543. Diameter of Binary Tree

Problem Statement

Given the root of a binary tree, return the length of the diameter of the tree.

The diameter is the longest path between any two nodes, measured by the number of edges. This path may or may not pass through the root.

Examples

Example 1:

Input: root = [1,2,3,4,5]
Output: 3
# Tree:    1
#         / \
#        2   3
#       / \
#      4   5
# Longest path: 4 → 2 → 1 → 3 (or 5 → 2 → 1 → 3), 3 edges.

Example 2:

Input: root = [1,2]
Output: 1
# Tree:  1
#       /
#      2
# One edge between 1 and 2.

Constraints

  • The number of nodes in the tree is in the range [1, 10^4].
  • -100 <= Node.val <= 100

Clarification Questions

  1. Empty tree: Constraints say at least 1 node; no need to handle root is None for the problem, but we can return 0 for clarity.
  2. Length: Diameter = number of edges on the longest path (not number of nodes).
    Assumption: Yes.
  3. Path: Path can be anywhere in the tree, not necessarily through the root.
    Assumption: Yes — we must consider the best path through every node.

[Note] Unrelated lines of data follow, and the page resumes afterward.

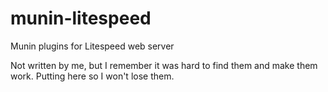 munin-litespeed
===============

Munin plugins for Litespeed web server

Not written by me, but I remember it was hard to find them and make them work. Putting here so I won't lose them.
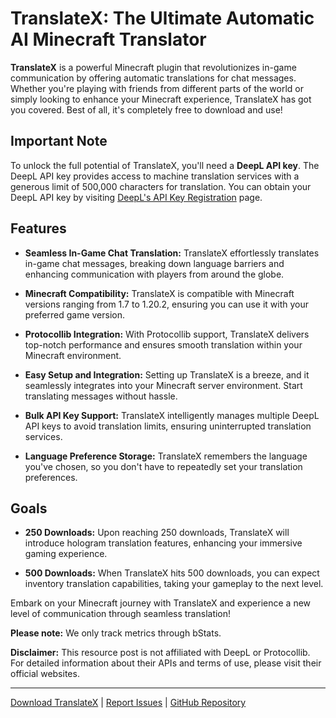 # TranslateX: The Ultimate Automatic AI Minecraft Translator

**TranslateX** is a powerful Minecraft plugin that revolutionizes in-game communication by offering automatic translations for chat messages. Whether you're playing with friends from different parts of the world or simply looking to enhance your Minecraft experience, TranslateX has got you covered. Best of all, it's completely free to download and use!

## Important Note

To unlock the full potential of TranslateX, you'll need a **DeepL API key**. The DeepL API key provides access to machine translation services with a generous limit of 500,000 characters for translation. You can obtain your DeepL API key by visiting [DeepL's API Key Registration](https://www.deepl.com/pro/change-plan) page.

## Features

- **Seamless In-Game Chat Translation:** TranslateX effortlessly translates in-game chat messages, breaking down language barriers and enhancing communication with players from around the globe.

- **Minecraft Compatibility:** TranslateX is compatible with Minecraft versions ranging from 1.7 to 1.20.2, ensuring you can use it with your preferred game version.

- **Protocollib Integration:** With Protocollib support, TranslateX delivers top-notch performance and ensures smooth translation within your Minecraft environment.

- **Easy Setup and Integration:** Setting up TranslateX is a breeze, and it seamlessly integrates into your Minecraft server environment. Start translating messages without hassle.

- **Bulk API Key Support:** TranslateX intelligently manages multiple DeepL API keys to avoid translation limits, ensuring uninterrupted translation services.

- **Language Preference Storage:** TranslateX remembers the language you've chosen, so you don't have to repeatedly set your translation preferences.

## Goals

- **250 Downloads:** Upon reaching 250 downloads, TranslateX will introduce hologram translation features, enhancing your immersive gaming experience.

- **500 Downloads:** When TranslateX hits 500 downloads, you can expect inventory translation capabilities, taking your gameplay to the next level.

Embark on your Minecraft journey with TranslateX and experience a new level of communication through seamless translation!

**Please note:** We only track metrics through bStats.

**Disclaimer:** This resource post is not affiliated with DeepL or Protocollib. For detailed information about their APIs and terms of use, please visit their official websites.

---

[Download TranslateX]([https://example-download-link.com](https://www.spigotmc.org/resources/translatex-ai-translator-1-7-1-20-2.112949/)) | [Report Issues]([https://example-issue-tracker.com](https://github.com/Djorr/TranslateX/issues)) | [GitHub Repository]([https://example-github-repo.com](https://github.com/Djorr/TranslateX)https://github.com/Djorr/TranslateX)
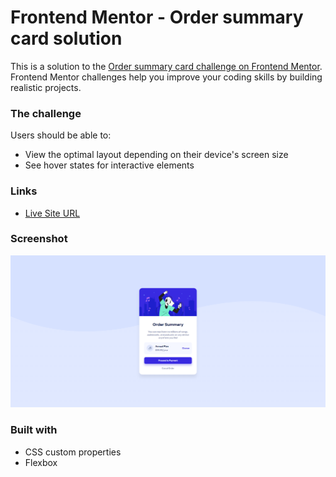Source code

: # Frontend Mentor - Order summary card solution

This is a solution to the [Order summary card challenge on Frontend Mentor](https://www.frontendmentor.io/challenges/order-summary-component-QlPmajDUj). Frontend Mentor challenges help you improve your coding skills by building realistic projects. 

### The challenge

Users should be able to:

- View the optimal layout depending on their device's screen size
- See hover states for interactive elements

### Links

- [Live Site URL](https://fernando-lz.github.io/order-summary-component/)
  
### Screenshot

![](./screenshot.png)

### Built with

- CSS custom properties
- Flexbox
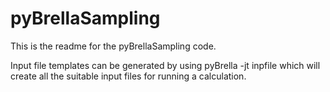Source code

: # pyBrellaSampling
This is the readme for the pyBrellaSampling code. 

Input file templates can be generated by using pyBrella -jt inpfile which will create all the suitable input files for running a calculation.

Interview Deduction Process (20 minutes)

Step 1: What is the diameter at a node? (5 min)
The longest path through a node is the longest path down its left subtree plus the longest path down its right subtree (in edges). So we need the “depth” of left and right (max edges from that child to a leaf), then candidate diameter = left_depth + right_depth (with the right depth convention).

Step 2: Depth convention (5 min)
Define depth of a node = max number of edges from this node to a leaf. Empty: 0. Then depth(node) = 1 + max(depth(left), depth(right)). The path through node uses (depth(left)) edges on the left and (depth(right)) on the right, so diameter through node = depth(left) + depth(right). So we can use depth(None)=0 and depth = 1 + max(L,R); candidate = L + R.

Step 3: Single DFS (10 min)
Recurse to get left and right depths. Update a global (or nonlocal) max with L + R. Return depth = 1 + max(L, R). O(n) time, O(h) space.

Solution Approach

DFS with depth return: For each node, the diameter passing through it equals the sum of the maximum depths of its left and right subtrees (each “depth” = max edges to a leaf, with None → 0). So we run a DFS that returns this depth, and at each node we compute candidate diameter = left_depth + right_depth and update the answer. Return value for the parent is 1 + max(left_depth, right_depth).

Key Insights

  1. Path through each node — The longest path through a node is determined by the longest path down left + longest path down right (in edges).
  2. Depth once — Return “depth” (max edges to a leaf) from the DFS so the parent can use it; no need to recompute.
  3. Global / nonlocal max — The best path might not go through the root, so we update the maximum at every node and return only the depth for the recursion.

Python Solution

DFS (O(n) — single pass)

from typing import Optional


# Definition for a binary tree node.
class TreeNode:
    def __init__(self, val=0, left=None, right=None):
        self.val = val
        self.left = left
        self.right = right


class Solution:
    def diameterOfBinaryTree(self, root: Optional[TreeNode]) -> int:
        best = 0

        def depth(node: Optional[TreeNode]) -> int:
            nonlocal best
            if node is None:
                return 0
            left_d = depth(node.left)
            right_d = depth(node.right)
            best = max(best, left_d + right_d)
            return 1 + max(left_d, right_d)

        depth(root)
        return best

Algorithm Explanation

We define depth of a node as the maximum number of edges from that node to a leaf. Base case: None → 0. Recursive: depth = 1 + max(depth(left), depth(right)).

At each node, the longest path that goes through that node has length left_d + right_d (edges on the left chain plus edges on the right chain). We update a global maximum with this value. The return value is the depth so the parent can compute its own candidate diameter. The final answer is the maximum over all nodes.

Complexity Analysis

  • Time: O(n) — each node is visited once.
  • Space: O(h) for the recursion stack, where h is the height of the tree (O(n) worst case for a skewed tree).

Edge Cases

  • Single node → depth 0, candidate 0; diameter = 0.
  • Only one child (e.g. [1,2]) → left_d=1, right_d=0, candidate=1; diameter = 1.
  • Diameter not through root — the DFS naturally considers every node, so the global max is correct.

Common Mistakes

  • Only checking through root — The max path might be entirely in one subtree; we must consider the candidate at every node.
  • Counting nodes instead of edges — The problem asks for the number of edges; using “depth” as edges (depth(None)=0, depth = 1+max(L,R)) keeps candidate = L+R as the edge count.
  • Forgetting to update the max — We must do best = max(best, left_d + right_d) at every node.